Work instruction: Your answer should consist of the lines in the following data that contain "mixing".

Content starts

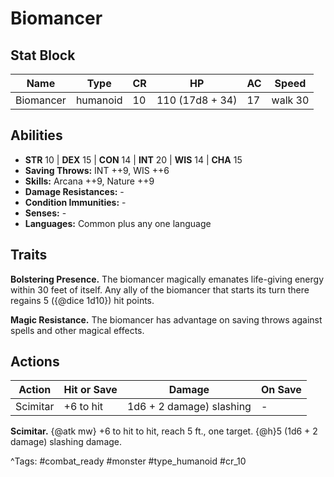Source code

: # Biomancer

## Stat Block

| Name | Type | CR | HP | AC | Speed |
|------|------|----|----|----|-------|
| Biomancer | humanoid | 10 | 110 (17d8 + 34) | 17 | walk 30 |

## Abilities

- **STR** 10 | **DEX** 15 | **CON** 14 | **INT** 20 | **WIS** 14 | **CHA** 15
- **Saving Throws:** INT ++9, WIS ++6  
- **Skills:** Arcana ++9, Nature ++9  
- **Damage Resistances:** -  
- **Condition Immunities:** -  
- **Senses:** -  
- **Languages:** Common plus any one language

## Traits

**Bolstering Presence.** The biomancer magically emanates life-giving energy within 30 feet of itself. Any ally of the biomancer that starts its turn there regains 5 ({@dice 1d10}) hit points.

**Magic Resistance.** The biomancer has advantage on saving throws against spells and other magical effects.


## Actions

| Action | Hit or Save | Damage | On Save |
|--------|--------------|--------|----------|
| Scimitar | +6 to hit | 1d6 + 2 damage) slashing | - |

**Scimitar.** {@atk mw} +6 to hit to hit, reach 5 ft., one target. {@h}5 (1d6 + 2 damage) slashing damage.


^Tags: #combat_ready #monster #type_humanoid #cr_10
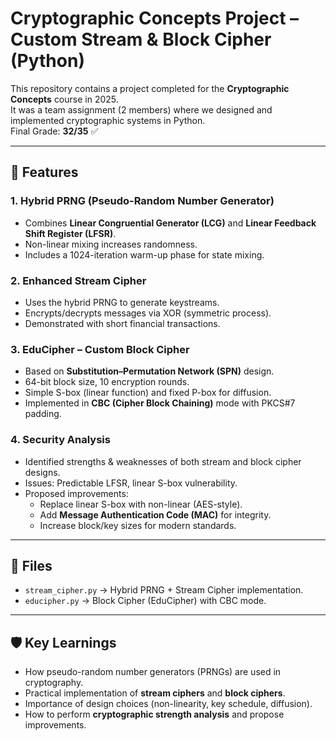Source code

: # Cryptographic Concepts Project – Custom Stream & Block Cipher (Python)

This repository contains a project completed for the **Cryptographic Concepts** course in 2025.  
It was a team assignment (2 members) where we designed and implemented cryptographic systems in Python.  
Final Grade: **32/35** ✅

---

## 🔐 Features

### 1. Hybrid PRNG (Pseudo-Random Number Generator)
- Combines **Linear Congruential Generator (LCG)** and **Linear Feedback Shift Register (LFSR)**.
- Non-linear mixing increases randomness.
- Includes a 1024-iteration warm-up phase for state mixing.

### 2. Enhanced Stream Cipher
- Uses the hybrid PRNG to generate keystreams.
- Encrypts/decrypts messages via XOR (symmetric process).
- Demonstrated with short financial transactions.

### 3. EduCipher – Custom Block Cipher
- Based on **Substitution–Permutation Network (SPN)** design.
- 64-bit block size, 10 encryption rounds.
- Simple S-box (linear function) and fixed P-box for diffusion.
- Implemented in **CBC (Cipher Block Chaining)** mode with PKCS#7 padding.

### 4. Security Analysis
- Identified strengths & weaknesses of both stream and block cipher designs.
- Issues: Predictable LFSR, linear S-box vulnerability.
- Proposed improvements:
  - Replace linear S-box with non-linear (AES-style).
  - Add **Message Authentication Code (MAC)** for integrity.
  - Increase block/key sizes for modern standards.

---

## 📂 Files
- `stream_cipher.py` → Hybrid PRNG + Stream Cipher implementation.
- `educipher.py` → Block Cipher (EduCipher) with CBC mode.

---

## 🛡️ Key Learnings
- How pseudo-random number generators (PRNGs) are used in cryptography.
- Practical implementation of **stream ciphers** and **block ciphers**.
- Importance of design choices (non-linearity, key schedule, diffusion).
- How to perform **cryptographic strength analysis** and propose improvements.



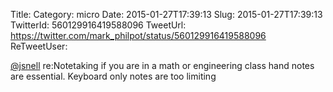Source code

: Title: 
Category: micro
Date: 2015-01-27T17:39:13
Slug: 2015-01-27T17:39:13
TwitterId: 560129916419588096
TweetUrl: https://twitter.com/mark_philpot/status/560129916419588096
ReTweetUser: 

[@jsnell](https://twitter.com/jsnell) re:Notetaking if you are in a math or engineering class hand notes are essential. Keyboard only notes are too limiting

Content ends
Content starts

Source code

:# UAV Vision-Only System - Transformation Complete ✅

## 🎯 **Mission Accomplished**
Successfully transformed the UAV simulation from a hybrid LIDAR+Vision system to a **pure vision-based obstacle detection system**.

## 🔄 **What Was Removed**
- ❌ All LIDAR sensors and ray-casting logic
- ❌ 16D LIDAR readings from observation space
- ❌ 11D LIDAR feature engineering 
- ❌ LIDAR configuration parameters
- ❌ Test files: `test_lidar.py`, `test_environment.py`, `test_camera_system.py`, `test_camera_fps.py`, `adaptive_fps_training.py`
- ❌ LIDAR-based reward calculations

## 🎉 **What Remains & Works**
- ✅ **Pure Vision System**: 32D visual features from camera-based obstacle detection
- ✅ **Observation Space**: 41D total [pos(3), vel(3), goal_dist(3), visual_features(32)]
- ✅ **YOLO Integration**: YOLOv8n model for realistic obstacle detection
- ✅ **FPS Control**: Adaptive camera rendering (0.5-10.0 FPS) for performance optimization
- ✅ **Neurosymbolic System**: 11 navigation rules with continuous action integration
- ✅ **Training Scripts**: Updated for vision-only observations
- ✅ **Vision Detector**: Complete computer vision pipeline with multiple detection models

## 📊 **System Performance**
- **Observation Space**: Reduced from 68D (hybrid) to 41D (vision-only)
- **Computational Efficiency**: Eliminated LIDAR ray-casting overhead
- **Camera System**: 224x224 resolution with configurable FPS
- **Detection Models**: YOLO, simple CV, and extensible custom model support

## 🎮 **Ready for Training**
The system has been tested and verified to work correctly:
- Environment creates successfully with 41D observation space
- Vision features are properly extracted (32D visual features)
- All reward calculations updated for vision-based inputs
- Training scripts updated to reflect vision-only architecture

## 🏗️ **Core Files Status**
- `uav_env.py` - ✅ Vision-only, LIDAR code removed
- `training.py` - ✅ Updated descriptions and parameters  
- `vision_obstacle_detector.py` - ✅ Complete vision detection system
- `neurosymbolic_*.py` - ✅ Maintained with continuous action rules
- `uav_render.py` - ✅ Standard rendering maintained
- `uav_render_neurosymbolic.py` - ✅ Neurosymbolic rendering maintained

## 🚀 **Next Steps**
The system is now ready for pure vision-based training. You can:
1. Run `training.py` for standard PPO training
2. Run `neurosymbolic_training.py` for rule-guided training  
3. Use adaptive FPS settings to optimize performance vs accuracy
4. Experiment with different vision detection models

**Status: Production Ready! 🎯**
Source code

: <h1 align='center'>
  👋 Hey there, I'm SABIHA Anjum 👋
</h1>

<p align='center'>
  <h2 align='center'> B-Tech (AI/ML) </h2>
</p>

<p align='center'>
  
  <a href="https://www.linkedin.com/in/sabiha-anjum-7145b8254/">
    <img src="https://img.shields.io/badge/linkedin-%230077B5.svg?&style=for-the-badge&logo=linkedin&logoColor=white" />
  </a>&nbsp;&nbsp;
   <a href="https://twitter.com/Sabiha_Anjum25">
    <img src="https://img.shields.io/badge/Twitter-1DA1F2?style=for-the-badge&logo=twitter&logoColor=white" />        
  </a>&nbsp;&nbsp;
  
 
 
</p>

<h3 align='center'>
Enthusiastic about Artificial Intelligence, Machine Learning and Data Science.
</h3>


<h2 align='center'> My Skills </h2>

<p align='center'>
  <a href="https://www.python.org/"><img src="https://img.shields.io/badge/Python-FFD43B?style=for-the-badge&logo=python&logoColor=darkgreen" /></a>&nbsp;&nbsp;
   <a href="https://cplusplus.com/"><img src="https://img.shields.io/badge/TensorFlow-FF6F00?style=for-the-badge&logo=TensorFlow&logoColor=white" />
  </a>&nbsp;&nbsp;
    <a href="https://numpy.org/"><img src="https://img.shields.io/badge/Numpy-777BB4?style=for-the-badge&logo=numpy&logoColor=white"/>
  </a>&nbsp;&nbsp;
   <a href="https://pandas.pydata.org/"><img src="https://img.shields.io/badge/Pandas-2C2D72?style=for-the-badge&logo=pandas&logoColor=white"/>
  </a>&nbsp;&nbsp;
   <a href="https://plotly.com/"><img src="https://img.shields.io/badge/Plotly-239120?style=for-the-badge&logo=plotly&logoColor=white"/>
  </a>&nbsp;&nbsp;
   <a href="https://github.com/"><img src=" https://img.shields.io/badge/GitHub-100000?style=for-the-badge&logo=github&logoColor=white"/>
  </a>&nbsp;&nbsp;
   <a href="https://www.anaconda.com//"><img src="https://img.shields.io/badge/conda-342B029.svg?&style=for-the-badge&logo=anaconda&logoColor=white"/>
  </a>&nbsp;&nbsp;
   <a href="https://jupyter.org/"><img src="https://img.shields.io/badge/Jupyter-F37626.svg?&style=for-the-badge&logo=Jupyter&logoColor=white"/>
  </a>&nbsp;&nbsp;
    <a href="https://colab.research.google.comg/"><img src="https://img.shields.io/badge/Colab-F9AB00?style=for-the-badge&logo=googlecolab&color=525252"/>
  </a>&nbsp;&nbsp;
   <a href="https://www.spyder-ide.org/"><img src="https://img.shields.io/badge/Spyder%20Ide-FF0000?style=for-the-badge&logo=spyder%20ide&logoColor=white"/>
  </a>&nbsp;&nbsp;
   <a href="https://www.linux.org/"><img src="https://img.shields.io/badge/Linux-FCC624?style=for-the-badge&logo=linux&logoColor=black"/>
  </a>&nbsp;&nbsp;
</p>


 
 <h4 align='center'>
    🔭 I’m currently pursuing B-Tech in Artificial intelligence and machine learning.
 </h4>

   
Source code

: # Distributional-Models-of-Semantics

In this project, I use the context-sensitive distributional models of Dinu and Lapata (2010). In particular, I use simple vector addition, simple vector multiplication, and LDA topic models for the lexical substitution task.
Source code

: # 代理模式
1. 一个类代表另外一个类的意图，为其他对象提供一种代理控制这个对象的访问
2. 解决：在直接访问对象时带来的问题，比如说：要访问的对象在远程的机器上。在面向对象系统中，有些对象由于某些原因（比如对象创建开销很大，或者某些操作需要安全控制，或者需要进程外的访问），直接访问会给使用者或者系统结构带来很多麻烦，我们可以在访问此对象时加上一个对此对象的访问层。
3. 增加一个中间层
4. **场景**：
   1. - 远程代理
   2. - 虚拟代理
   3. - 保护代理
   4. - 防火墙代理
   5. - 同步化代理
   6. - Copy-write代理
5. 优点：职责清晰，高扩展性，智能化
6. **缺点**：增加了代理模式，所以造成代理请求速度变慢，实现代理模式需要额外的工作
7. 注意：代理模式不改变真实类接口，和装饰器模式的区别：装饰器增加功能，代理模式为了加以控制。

Content ends

Written response:
- Non-linear mixing increases randomness.
- Includes a 1024-iteration warm-up phase for state mixing.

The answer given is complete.